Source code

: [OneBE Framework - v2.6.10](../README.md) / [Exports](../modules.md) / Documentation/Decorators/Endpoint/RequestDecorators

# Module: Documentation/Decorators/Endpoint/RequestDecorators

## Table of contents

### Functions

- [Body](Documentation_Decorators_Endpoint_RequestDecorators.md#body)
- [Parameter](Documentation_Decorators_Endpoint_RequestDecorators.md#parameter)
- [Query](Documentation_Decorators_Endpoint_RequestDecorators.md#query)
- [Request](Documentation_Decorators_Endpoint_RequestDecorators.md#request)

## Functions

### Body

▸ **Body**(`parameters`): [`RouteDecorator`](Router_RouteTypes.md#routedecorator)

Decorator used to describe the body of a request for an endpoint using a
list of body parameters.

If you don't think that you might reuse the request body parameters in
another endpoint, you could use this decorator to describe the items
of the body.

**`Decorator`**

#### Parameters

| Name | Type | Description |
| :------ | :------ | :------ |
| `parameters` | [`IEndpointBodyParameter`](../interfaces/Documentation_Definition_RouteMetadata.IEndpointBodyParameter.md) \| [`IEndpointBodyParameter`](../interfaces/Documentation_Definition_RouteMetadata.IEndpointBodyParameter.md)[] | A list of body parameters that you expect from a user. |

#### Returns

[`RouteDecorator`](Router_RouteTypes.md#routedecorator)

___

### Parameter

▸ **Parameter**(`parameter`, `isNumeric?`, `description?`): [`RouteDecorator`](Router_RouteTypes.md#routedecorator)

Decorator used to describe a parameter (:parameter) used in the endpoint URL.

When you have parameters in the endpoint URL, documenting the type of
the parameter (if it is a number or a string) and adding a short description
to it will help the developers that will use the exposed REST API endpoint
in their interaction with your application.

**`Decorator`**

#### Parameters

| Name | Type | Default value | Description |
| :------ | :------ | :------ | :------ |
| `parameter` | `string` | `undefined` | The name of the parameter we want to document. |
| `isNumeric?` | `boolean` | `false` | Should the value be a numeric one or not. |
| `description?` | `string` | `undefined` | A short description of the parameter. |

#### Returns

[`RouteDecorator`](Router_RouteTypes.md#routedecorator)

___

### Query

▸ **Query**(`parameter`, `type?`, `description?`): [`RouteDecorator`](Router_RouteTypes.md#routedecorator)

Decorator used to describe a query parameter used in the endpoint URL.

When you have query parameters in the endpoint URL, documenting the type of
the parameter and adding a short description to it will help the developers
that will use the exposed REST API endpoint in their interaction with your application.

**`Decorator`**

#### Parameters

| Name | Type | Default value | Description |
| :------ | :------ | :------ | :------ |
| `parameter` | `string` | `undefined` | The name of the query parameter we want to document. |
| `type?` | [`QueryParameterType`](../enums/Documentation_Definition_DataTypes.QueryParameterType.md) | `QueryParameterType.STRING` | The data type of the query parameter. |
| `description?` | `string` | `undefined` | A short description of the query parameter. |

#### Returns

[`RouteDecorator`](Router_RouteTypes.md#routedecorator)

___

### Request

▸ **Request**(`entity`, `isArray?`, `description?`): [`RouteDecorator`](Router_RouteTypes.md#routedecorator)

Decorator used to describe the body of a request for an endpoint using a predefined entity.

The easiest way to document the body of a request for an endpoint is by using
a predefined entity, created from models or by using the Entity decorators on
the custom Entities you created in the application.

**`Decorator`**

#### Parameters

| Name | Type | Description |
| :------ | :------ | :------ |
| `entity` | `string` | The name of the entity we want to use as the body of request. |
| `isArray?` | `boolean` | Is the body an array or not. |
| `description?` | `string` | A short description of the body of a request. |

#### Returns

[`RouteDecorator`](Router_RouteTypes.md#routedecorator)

Directions for this task >> Using the entries above, give again exactly the lines from the line holding "description of the query parameter. |" through the line holding "a predefined entity, created". Include both end lines and nothing else.

Response below >>
| `description?` | `string` | `undefined` | A short description of the query parameter. |

#### Returns

[`RouteDecorator`](Router_RouteTypes.md#routedecorator)

___

### Request

▸ **Request**(`entity`, `isArray?`, `description?`): [`RouteDecorator`](Router_RouteTypes.md#routedecorator)

Decorator used to describe the body of a request for an endpoint using a predefined entity.

The easiest way to document the body of a request for an endpoint is by using
a predefined entity, created from models or by using the Entity decorators on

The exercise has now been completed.